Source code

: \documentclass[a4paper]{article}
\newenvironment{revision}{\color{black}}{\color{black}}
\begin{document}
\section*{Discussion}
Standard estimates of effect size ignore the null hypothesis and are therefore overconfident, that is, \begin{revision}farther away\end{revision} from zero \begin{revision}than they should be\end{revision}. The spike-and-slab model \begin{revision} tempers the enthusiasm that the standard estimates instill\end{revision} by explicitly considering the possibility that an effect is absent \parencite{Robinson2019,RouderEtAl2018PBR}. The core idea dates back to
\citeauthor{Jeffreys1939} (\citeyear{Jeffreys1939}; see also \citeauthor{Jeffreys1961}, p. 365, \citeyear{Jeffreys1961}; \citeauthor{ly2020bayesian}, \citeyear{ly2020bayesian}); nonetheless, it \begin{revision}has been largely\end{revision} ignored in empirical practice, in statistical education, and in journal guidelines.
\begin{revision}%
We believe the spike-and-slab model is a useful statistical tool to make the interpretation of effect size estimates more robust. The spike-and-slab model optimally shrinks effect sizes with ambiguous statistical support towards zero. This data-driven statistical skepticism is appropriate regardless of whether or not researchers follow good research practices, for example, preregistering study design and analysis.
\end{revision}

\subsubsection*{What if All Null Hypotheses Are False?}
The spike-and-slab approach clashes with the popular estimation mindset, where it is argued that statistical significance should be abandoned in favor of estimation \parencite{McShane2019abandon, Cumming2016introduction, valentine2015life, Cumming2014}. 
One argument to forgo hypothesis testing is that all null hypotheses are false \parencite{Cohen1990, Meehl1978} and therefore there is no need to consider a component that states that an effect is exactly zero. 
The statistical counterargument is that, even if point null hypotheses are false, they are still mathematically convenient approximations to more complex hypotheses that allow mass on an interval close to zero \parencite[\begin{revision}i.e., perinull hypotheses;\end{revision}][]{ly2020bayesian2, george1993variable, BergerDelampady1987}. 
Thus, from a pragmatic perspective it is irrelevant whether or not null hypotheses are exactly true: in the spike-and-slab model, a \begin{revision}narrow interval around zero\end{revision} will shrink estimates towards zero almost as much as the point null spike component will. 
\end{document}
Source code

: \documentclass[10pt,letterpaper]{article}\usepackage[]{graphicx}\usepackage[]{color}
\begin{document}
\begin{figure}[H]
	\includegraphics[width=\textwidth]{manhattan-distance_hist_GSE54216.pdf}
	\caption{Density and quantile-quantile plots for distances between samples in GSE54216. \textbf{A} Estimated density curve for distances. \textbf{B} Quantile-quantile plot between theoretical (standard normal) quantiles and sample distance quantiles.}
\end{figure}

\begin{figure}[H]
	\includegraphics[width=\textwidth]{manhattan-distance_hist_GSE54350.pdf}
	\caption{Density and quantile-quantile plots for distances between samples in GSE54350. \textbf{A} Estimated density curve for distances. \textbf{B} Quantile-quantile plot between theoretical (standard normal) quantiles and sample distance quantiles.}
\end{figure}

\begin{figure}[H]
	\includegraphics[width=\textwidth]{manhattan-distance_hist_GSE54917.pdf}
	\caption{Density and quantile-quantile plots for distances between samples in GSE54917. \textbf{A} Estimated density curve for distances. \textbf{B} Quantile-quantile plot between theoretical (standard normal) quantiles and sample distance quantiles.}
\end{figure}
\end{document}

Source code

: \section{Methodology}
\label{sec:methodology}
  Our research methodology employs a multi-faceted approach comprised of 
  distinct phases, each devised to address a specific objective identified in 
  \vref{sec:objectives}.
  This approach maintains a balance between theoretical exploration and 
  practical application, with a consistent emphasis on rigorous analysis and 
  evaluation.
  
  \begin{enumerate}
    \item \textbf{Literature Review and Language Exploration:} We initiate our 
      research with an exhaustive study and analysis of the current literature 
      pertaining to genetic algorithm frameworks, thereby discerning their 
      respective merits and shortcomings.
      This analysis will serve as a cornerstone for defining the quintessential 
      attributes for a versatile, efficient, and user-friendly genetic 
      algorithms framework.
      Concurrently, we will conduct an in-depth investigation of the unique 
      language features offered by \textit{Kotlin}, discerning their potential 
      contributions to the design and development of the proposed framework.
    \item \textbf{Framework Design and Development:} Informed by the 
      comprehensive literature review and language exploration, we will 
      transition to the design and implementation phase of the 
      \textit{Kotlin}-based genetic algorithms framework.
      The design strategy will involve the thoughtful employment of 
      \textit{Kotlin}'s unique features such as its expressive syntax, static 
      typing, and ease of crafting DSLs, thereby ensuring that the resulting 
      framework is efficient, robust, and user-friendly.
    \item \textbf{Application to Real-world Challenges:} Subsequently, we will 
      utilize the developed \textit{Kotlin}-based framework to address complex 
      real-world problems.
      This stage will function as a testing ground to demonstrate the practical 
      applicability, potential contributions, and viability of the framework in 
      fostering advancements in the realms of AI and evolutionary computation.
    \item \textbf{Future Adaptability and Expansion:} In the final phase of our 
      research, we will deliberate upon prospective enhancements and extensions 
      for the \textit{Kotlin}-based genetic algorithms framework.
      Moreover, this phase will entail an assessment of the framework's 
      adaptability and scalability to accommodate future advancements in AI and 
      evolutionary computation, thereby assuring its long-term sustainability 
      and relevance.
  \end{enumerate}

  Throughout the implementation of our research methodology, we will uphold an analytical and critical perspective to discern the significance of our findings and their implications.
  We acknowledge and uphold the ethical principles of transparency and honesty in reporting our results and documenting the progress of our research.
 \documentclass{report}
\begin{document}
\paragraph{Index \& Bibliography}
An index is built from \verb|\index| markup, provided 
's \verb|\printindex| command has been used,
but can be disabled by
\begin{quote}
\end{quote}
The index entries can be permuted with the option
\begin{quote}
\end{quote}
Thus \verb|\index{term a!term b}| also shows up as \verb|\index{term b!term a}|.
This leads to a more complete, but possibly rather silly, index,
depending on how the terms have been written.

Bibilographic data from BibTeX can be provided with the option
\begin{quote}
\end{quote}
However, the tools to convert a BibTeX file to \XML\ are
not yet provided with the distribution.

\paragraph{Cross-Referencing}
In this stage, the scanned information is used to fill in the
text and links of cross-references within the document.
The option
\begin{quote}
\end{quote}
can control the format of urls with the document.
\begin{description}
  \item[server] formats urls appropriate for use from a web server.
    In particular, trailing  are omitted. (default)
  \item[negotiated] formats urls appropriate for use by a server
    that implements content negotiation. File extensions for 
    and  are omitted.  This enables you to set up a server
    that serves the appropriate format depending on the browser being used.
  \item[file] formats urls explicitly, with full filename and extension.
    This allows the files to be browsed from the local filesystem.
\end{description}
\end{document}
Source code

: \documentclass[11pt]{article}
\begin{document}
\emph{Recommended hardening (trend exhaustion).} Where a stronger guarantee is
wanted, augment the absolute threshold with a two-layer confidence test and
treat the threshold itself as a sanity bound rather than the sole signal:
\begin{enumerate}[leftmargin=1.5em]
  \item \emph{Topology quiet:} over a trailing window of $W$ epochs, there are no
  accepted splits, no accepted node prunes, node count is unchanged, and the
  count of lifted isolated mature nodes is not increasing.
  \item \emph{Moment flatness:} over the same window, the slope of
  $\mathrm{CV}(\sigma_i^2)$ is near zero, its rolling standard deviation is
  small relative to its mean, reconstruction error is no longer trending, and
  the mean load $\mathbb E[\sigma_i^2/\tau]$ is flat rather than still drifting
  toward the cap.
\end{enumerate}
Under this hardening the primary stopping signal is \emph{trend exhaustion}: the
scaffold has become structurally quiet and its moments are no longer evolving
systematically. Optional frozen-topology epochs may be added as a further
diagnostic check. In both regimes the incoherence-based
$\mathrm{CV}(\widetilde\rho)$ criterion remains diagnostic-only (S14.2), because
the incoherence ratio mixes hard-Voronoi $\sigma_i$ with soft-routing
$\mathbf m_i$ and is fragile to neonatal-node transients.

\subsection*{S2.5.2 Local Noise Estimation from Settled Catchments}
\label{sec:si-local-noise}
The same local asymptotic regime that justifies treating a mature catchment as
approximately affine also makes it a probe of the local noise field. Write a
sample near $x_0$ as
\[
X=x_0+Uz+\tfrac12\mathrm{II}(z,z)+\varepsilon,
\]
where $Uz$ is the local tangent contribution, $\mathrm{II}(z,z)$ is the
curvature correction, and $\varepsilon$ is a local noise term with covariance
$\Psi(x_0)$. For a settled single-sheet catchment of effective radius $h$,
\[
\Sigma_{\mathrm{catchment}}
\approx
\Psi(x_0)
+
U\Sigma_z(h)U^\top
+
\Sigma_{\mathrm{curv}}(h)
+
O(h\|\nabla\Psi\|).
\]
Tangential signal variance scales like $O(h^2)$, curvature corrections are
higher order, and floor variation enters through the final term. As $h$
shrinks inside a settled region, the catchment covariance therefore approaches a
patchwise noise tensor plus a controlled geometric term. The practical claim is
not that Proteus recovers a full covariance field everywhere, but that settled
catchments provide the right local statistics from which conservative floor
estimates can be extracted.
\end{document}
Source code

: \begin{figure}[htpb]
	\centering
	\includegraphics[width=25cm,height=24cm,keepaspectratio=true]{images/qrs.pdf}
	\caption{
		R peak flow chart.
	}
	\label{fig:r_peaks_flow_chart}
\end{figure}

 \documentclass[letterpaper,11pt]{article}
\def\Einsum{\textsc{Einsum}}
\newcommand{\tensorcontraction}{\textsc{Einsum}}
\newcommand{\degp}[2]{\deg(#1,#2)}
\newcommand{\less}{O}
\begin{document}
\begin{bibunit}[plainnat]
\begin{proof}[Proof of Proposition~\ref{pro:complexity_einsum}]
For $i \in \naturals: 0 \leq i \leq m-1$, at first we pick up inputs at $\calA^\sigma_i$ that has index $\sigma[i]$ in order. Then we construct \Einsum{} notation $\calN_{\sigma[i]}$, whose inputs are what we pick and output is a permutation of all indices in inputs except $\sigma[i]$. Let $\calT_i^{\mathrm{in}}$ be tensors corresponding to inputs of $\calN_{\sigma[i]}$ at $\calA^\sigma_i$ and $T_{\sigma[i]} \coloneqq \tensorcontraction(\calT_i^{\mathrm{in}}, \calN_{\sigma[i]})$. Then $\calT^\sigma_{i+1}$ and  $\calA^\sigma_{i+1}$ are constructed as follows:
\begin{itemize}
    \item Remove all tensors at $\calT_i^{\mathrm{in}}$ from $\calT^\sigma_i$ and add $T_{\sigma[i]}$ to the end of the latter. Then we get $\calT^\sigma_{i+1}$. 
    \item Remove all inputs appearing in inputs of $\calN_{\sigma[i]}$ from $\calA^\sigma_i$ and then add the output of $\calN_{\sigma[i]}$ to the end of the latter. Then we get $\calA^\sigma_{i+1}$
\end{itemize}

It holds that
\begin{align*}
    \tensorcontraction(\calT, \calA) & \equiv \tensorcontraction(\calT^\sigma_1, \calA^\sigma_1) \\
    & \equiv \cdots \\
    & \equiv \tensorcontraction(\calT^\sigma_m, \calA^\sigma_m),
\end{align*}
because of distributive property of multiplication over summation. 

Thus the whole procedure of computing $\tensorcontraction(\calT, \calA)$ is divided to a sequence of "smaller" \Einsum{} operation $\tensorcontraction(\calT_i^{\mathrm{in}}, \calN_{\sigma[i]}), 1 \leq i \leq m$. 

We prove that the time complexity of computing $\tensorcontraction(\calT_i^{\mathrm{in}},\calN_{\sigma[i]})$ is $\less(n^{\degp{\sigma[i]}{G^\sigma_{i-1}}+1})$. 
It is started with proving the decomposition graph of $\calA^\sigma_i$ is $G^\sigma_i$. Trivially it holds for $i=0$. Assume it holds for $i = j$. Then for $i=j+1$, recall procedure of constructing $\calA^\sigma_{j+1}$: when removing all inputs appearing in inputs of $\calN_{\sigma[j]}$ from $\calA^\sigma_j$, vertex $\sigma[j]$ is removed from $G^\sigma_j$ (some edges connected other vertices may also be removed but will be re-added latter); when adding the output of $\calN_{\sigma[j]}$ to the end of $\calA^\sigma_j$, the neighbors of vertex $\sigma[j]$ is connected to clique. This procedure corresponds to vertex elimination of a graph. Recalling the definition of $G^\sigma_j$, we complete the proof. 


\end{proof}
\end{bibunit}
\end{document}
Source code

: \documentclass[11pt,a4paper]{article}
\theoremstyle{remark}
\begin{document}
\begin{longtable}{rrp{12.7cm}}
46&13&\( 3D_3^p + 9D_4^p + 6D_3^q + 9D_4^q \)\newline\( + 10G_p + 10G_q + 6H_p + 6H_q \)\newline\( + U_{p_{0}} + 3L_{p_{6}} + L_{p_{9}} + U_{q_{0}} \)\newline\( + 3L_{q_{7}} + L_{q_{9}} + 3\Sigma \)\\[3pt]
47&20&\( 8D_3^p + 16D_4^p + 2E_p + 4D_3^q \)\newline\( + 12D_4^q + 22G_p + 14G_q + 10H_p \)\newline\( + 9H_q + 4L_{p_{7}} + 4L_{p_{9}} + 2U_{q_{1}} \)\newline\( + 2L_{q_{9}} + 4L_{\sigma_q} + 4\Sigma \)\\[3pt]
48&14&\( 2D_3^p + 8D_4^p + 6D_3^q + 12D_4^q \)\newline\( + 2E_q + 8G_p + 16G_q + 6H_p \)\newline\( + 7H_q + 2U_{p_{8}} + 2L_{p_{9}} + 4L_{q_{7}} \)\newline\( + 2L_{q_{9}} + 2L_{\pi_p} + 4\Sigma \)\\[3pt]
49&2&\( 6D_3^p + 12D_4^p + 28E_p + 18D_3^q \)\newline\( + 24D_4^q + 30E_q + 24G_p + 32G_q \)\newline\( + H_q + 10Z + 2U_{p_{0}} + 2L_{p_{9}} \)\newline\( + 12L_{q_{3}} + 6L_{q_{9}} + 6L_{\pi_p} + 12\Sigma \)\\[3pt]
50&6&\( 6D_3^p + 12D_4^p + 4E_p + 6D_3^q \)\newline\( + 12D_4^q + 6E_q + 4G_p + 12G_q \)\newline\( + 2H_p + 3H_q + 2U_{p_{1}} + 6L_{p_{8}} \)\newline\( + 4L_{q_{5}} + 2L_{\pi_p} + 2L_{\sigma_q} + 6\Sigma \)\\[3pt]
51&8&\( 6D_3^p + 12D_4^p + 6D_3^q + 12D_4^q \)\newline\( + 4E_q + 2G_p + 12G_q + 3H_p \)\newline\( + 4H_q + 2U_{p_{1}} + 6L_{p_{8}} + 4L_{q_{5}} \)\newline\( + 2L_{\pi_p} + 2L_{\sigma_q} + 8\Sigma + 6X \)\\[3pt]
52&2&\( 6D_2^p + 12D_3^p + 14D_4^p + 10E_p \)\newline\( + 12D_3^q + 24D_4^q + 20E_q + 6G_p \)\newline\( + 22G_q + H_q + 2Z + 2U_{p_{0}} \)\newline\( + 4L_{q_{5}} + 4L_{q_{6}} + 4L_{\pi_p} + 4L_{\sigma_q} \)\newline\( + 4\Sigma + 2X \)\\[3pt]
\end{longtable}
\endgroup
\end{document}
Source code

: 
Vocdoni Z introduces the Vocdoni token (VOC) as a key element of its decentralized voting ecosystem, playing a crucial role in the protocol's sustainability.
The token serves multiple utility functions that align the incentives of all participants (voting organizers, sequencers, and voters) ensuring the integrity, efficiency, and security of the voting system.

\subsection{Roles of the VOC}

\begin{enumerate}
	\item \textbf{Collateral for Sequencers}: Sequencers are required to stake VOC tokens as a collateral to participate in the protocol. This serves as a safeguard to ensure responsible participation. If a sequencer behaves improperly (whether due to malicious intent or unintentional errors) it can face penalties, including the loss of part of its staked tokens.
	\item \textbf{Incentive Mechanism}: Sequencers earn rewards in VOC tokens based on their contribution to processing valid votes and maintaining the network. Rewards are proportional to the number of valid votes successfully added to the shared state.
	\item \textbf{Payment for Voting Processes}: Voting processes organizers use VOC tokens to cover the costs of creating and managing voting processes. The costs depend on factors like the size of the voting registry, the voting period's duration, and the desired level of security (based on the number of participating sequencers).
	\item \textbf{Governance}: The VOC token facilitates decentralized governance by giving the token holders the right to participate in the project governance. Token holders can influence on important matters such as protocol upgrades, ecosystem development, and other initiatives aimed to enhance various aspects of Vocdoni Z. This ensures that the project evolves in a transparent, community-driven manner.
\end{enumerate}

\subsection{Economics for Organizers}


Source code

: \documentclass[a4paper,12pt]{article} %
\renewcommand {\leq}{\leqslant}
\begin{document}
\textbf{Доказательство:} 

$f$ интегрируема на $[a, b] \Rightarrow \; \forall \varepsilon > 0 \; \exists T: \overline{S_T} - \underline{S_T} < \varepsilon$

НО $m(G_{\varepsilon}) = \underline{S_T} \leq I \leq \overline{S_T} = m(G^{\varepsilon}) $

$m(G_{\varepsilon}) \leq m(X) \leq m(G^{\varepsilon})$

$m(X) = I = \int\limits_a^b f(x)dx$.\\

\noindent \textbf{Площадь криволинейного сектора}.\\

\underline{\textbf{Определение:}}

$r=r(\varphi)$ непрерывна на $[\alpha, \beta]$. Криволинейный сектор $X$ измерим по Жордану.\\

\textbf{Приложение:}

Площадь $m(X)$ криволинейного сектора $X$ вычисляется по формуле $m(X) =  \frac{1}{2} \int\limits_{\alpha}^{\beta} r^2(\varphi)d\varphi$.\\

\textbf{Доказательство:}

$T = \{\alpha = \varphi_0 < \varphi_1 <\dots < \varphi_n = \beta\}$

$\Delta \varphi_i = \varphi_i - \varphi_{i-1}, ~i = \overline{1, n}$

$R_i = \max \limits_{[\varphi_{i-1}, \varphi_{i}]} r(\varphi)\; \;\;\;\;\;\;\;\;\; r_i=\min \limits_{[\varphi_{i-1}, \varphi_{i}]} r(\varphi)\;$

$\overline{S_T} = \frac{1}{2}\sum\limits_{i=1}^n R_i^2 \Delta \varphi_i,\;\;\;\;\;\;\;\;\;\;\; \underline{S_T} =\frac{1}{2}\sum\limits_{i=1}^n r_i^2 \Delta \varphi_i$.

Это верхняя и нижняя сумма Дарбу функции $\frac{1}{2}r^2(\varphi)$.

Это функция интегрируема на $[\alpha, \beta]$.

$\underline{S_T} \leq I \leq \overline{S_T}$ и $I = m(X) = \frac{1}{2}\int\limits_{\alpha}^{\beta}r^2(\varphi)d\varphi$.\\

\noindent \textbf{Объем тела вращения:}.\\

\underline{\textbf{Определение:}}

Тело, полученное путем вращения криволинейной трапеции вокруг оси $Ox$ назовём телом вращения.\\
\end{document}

ASSIGNED TASK -> Find each line in the records above that contains "unique", and copy it.

RESPONSE BOX ->
      Concurrently, we will conduct an in-depth investigation of the unique 
      \textit{Kotlin}'s unique features such as its expressive syntax, static 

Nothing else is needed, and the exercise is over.